With the release of index status in Google Webmaster Tools, many webmasters are now questioning why their “not selected” numbers are high. They wonder if those numbers are good, bad, normal, etc? Unfortunately, there’s not an easy answer to that question, since it depends on the site at hand. But, you can definitely look at the ratio of “not selected” to pages indexed to start to understand if there is a technical problem causing a spike in pages being categorized as “not selected”.
For example, if you have 200 pages indexed on your site, and you see 350 categorized as “not selected”, that might be ok. But if you see 25K pages as “not selected” or more, then that could raise a red flag that something may not be right with the site… For example, is there a site structure issue that’s causing thousands of variations of pages with extremely similar content (duplicate content)?
A Recent Example of a Poor “Not Selected” Ratio
During SEO audits, there are times I come across significant problems like the one I mentioned above. And those problems could be inhibiting a company’s search efforts (to say the least). During a recent SEO audit, I came across a very interesting situation. Index status revealed an extremely high number of “not selected” pages (as compared to the number of pages indexed) and I found myself digging into the site to find out why.

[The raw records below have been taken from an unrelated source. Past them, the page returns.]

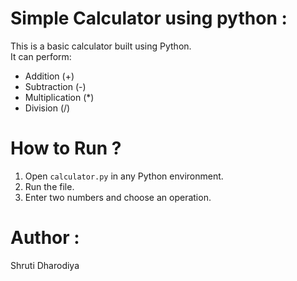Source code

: # Simple Calculator using python :

This is a basic calculator built using Python.  
It can perform:
- Addition (+)
- Subtraction (-)
- Multiplication (*)
- Division (/)

# How to Run ?
1. Open `calculator.py` in any Python environment.
2. Run the file.
3. Enter two numbers and choose an operation.

# Author :
Shruti Dharodiya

I found several issues causing the problem, so there wasn’t just one issue pumping up the number. That said, the problem I’m going to cover today was causing thousands of duplicate pages to be created, and without the site owner knowing. The more pages I checked, the more duplicates I found. And this is a problem that can easily slip through the cracks for many webmasters. And that’s especially the case if a small or medium sized business is handling all website development on its own. Below, I’m going to cover what I found, and more importantly, how you can avoid the problem in the first place.
The Danger of an Extra Character
As I was analyzing the site manually, and via a number of test crawls, I came across some URL’s that contained an extra character. Specifically, the extra character was being appended to each canonical URL. All of those URL’s were from one specific section of the site (which contained thousands of URL’s). After digging into that section of the site, I found out that this problem was happening to almost every URL being linked to from a certain element within each page. So, I honed in on that element within each page to find out how the duplicate pages were being created. And by the way, it just so happens that the section of the site contains nearly 200K pages. Yes, this was a huge problem that was uncovered.
The Result – Duplicate Content Ad Infinitum
The core problem is that the extra character created a new URL, but that new URL was an exact duplicate of the canonical URL (the URL that should be resolving). And as you can guess, both pages can be accessed on the site. One part of the site links to the canonical version of the pages, while this problematic section linked to the duplicate versions of the pages.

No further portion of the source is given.